During HADA’s October board meeting, Jeanie Young, the present Project Officer, gave a quick snapshot of a few projects and the challenges they face for the future.
A considerable number of our projects have been unable to function normally because of restrictions within the country. Staff have used this time to do cleaning and make plans and preparations for when they are able to re-open. Some of the ex-pat staff left the project when covid 19 arrived and are unable to return until borders open. International travel is on hold and this has greatly hampered Medical Training in Africa and Asia AFR-500. Some PBI projects have majored on supplying food to people in their project (KHM-500) or to those in the community who are suffering because of lack of work and income and starving (Nepal, Uganda, Zambia).
A Memorandum of Understanding has been signed by Pastor Afeef on behalf of “Arabs for the Arabs” through whom we direct funding for the Syrian refugee’s disaster and also the Beirut disaster. Our founders, Neil & Jeanie Young, have met him and have been relating to him for a number of years in relation to the disasters. They are very quick to acknowledge funds transferred to them and provide good reports.
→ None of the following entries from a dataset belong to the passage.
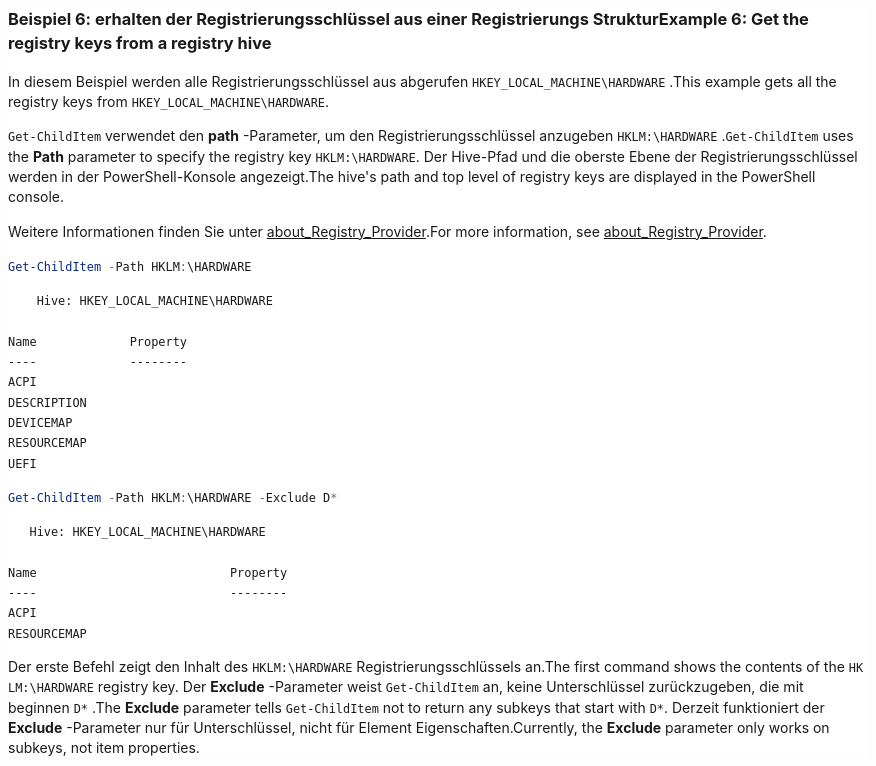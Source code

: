 ### <span data-ttu-id="480b3-168">Beispiel 6: erhalten der Registrierungsschlüssel aus einer Registrierungs Struktur</span><span class="sxs-lookup"><span data-stu-id="480b3-168">Example 6: Get the registry keys from a registry hive</span></span>

<span data-ttu-id="480b3-169">In diesem Beispiel werden alle Registrierungsschlüssel aus abgerufen `HKEY_LOCAL_MACHINE\HARDWARE` .</span><span class="sxs-lookup"><span data-stu-id="480b3-169">This example gets all the registry keys from `HKEY_LOCAL_MACHINE\HARDWARE`.</span></span>

<span data-ttu-id="480b3-170">`Get-ChildItem` verwendet den **path** -Parameter, um den Registrierungsschlüssel anzugeben `HKLM:\HARDWARE` .</span><span class="sxs-lookup"><span data-stu-id="480b3-170">`Get-ChildItem` uses the **Path** parameter to specify the registry key `HKLM:\HARDWARE`.</span></span> <span data-ttu-id="480b3-171">Der Hive-Pfad und die oberste Ebene der Registrierungsschlüssel werden in der PowerShell-Konsole angezeigt.</span><span class="sxs-lookup"><span data-stu-id="480b3-171">The hive's path and top level of registry keys are displayed in the PowerShell console.</span></span>

<span data-ttu-id="480b3-172">Weitere Informationen finden Sie unter [about_Registry_Provider](../Microsoft.PowerShell.Core/About/about_Registry_Provider.md).</span><span class="sxs-lookup"><span data-stu-id="480b3-172">For more information, see [about_Registry_Provider](../Microsoft.PowerShell.Core/About/about_Registry_Provider.md).</span></span>

```powershell
Get-ChildItem -Path HKLM:\HARDWARE
```

```Output
    Hive: HKEY_LOCAL_MACHINE\HARDWARE

Name             Property
----             --------
ACPI
DESCRIPTION
DEVICEMAP
RESOURCEMAP
UEFI
```

```powershell
Get-ChildItem -Path HKLM:\HARDWARE -Exclude D*
```

```Output
   Hive: HKEY_LOCAL_MACHINE\HARDWARE

Name                           Property
----                           --------
ACPI
RESOURCEMAP
```

<span data-ttu-id="480b3-173">Der erste Befehl zeigt den Inhalt des `HKLM:\HARDWARE` Registrierungsschlüssels an.</span><span class="sxs-lookup"><span data-stu-id="480b3-173">The first command shows the contents of the `HKLM:\HARDWARE` registry key.</span></span> <span data-ttu-id="480b3-174">Der **Exclude** -Parameter weist `Get-ChildItem` an, keine Unterschlüssel zurückzugeben, die mit beginnen `D*` .</span><span class="sxs-lookup"><span data-stu-id="480b3-174">The **Exclude** parameter tells `Get-ChildItem` not to return any subkeys that start with `D*`.</span></span> <span data-ttu-id="480b3-175">Derzeit funktioniert der **Exclude** -Parameter nur für Unterschlüssel, nicht für Element Eigenschaften.</span><span class="sxs-lookup"><span data-stu-id="480b3-175">Currently, the **Exclude** parameter only works on subkeys, not item properties.</span></span>
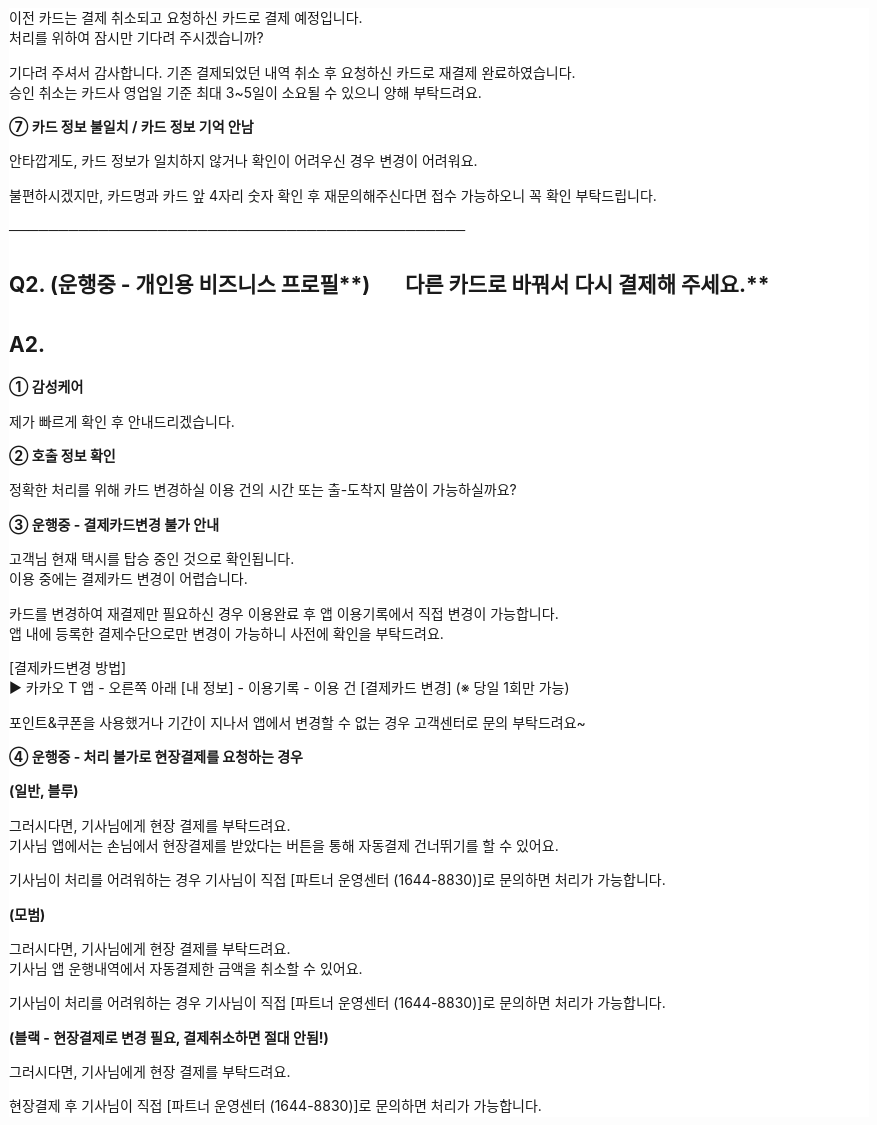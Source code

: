 이전 카드는 결제 취소되고 요청하신 카드로 결제 예정입니다.  
처리를 위하여 잠시만 기다려 주시겠습니까?

기다려 주셔서 감사합니다. 기존 결제되었던 내역 취소 후 요청하신 카드로 재결제 완료하였습니다.  
승인 취소는 카드사 영업일 기준 최대 3~5일이 소요될 수 있으니 양해 부탁드려요.

**⑦ 카드 정보 불일치 / 카드 정보 기억 안남**

안타깝게도, 카드 정보가 일치하지 않거나 확인이 어려우신 경우 변경이 어려워요.

불편하시겠지만, 카드명과 카드 앞 4자리 숫자 확인 후 재문의해주신다면 접수 가능하오니 꼭 확인 부탁드립니다.

──────────────────────────────────────────────

**Q2.** **(운행중** - 개인용 비즈니스 프로필**)       다른 카드로 바꿔서 다시 결제해 주세요.**
-----------------------------------------------------------------

**A2.**
-------

**① 감성케어**

제가 빠르게 확인 후 안내드리겠습니다.

**② 호출 정보 확인**

정확한 처리를 위해 카드 변경하실 이용 건의 시간 또는 출-도착지 말씀이 가능하실까요?

**③ 운행중 - 결제카드변경 불가 안내**

고객님 현재 택시를 탑승 중인 것으로 확인됩니다.   
이용 중에는 결제카드 변경이 어렵습니다.

카드를 변경하여 재결제만 필요하신 경우 이용완료 후 앱 이용기록에서 직접 변경이 가능합니다.  
앱 내에 등록한 결제수단으로만 변경이 가능하니 사전에 확인을 부탁드려요.

[결제카드변경 방법]  
▶ 카카오 T 앱 - 오른쪽 아래 [내 정보] - 이용기록 - 이용 건 [결제카드 변경] (※ 당일 1회만 가능)

포인트&쿠폰을 사용했거나 기간이 지나서 앱에서 변경할 수 없는 경우 고객센터로 문의 부탁드려요~

**④ 운행중 - 처리 불가로 현장결제를 요청하는 경우**

**(일반, 블루)**

그러시다면, 기사님에게 현장 결제를 부탁드려요.  
기사님 앱에서는 손님에서 현장결제를 받았다는 버튼을 통해 자동결제 건너뛰기를 할 수 있어요.

기사님이 처리를 어려워하는 경우 기사님이 직접 [파트너 운영센터 (1644-8830)]로 문의하면 처리가 가능합니다.

**(모범)**

그러시다면, 기사님에게 현장 결제를 부탁드려요.  
기사님 앱 운행내역에서 자동결제한 금액을 취소할 수 있어요.

기사님이 처리를 어려워하는 경우 기사님이 직접 [파트너 운영센터 (1644-8830)]로 문의하면 처리가 가능합니다.

**(블랙 - 현장결제로 변경 필요, 결제취소하면 절대 안됨!)**

그러시다면, 기사님에게 현장 결제를 부탁드려요.

현장결제 후 기사님이 직접 [파트너 운영센터 (1644-8830)]로 문의하면 처리가 가능합니다.

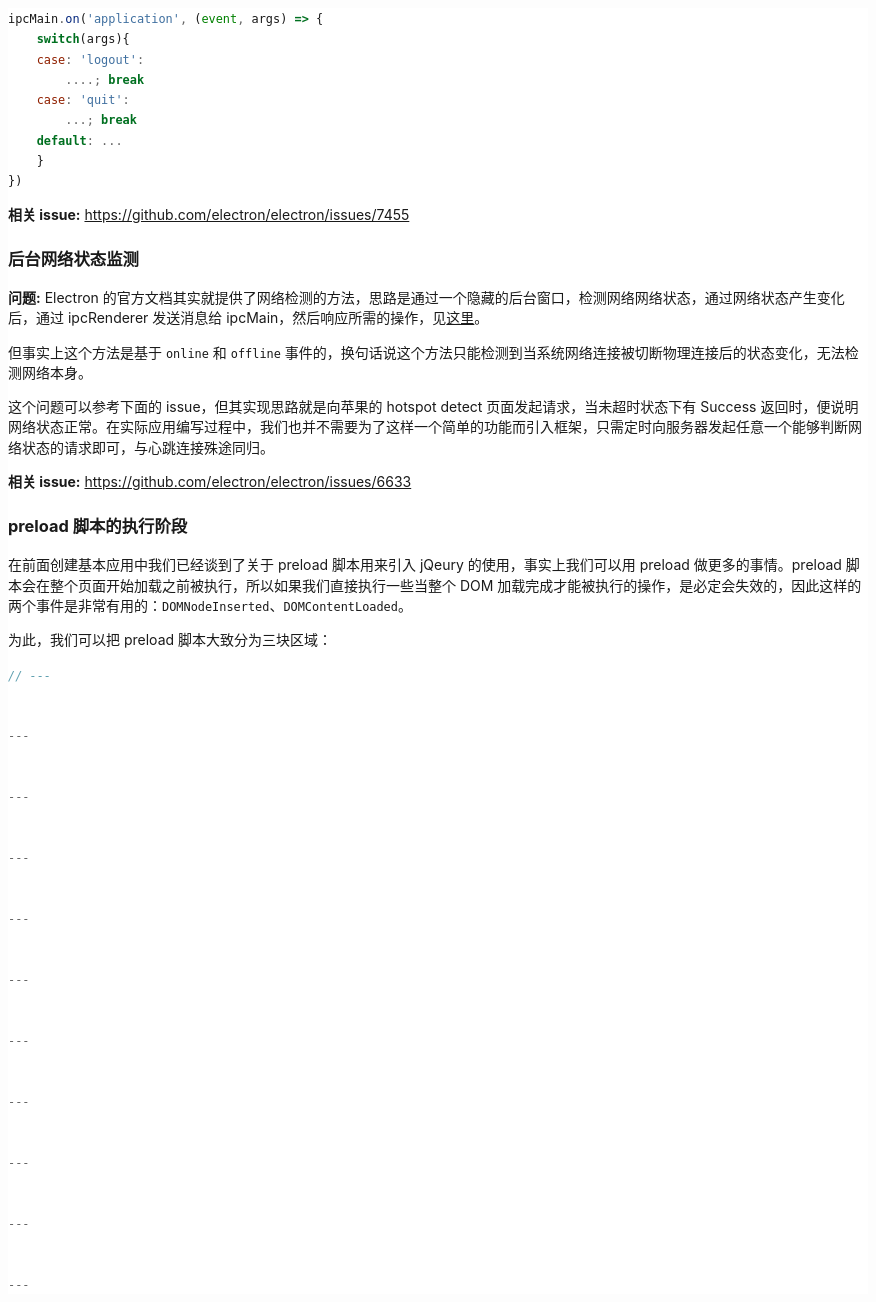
 ```js
ipcMain.on('application', (event, args) => {
	switch(args){
	case: 'logout':
		....; break
	case: 'quit':
		...; break
	default: ...
	}
})
```

**相关 issue:** https://github.com/electron/electron/issues/7455

### 后台网络状态监测

**问题:** Electron 的官方文档其实就提供了网络检测的方法，思路是通过一个隐藏的后台窗口，检测网络网络状态，通过网络状态产生变化后，通过 ipcRenderer 发送消息给 ipcMain，然后响应所需的操作，见[这里](https://electron.atom.io/docs/tutorial/online-offline-events/)。

但事实上这个方法是基于 `online` 和 `offline` 事件的，换句话说这个方法只能检测到当系统网络连接被切断物理连接后的状态变化，无法检测网络本身。

这个问题可以参考下面的 issue，但其实现思路就是向苹果的 hotspot detect 页面发起请求，当未超时状态下有 Success 返回时，便说明网络状态正常。在实际应用编写过程中，我们也并不需要为了这样一个简单的功能而引入框架，只需定时向服务器发起任意一个能够判断网络状态的请求即可，与心跳连接殊途同归。

**相关 issue:** https://github.com/electron/electron/issues/6633


### preload 脚本的执行阶段

在前面创建基本应用中我们已经谈到了关于 preload 脚本用来引入 jQeury 的使用，事实上我们可以用 preload 做更多的事情。preload 脚本会在整个页面开始加载之前被执行，所以如果我们直接执行一些当整个 DOM 加载完成才能被执行的操作，是必定会失效的，因此这样的两个事件是非常有用的：`DOMNodeInserted`、`DOMContentLoaded`。

为此，我们可以把 preload 脚本大致分为三块区域：

```js
// ---


---


---


---


---


---


---


---


---


---


---


```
My Father’s House (ZAF-010) in South Africa
The manager, Jan Buchanan, works under extreme stress as in one of her recent emails… “Each day I’ve had to spend 2 hours counselling with Marco, who was supposed to be helping me. His brother, aged 32, died suddenly about 10 days ago. Then 2 days later, his cousin, a JCY gang member, was attacked by his own gang and hit repeatedly on the head with rocks. He’s in a Cape Town hospital fighting for his life. Marco has struggled with anger, a natural part of grief, but dangerous in someone with a murder record. I’m blessed that he chose by himself to go to the man who did the attack, in front of armed gang members, to extend forgiveness. He’s now struggling with other family issues. To top it off, the gangs have started shooting again, and one Uitbyter, the gang we’ve been working with, has been killed. The shooting triggers PTSD in many people there.” Along with the difficulty of the local situation Jan has the frustration of govt departments closed and being unable to obtain permission to put up the building and construct toilets. The cost goes up and up and up.
Mustard Seed Projects (BDI-010) in Burundi.
Manager Des Willmott is always frustrated by the apparent lack of accountability of people in the country and their unwillingness to look at different ways of doing things. Des has the skills to train locals in many areas of food production and farming, but the locals are reticent to change.
Ashir Children’s Home (IND-500) in India.
All schools are on-line in India and there has been an urgent need for funds to provide the children with computers as well as upgrade their IT systems. Ashir is asking for funds to be sent as they become available, which is understandable in their situation.
Sergelt Ood (MNG-500) in Mongolia.
You can sense the excitement from Corrie and her team as they restore the building they have purchased. They continue to assist the homeless with the provision of food, clothing, showers, first aid etc and in the future will be looking at setting up businesses for those who have gone through drug/alcohol rehabilitation and are interested in working and starting a new life.
Food Planting Assistance
Nine of our projects were advised of potential help to plant edible food plants in their areas and access to Food Plants International Inc website.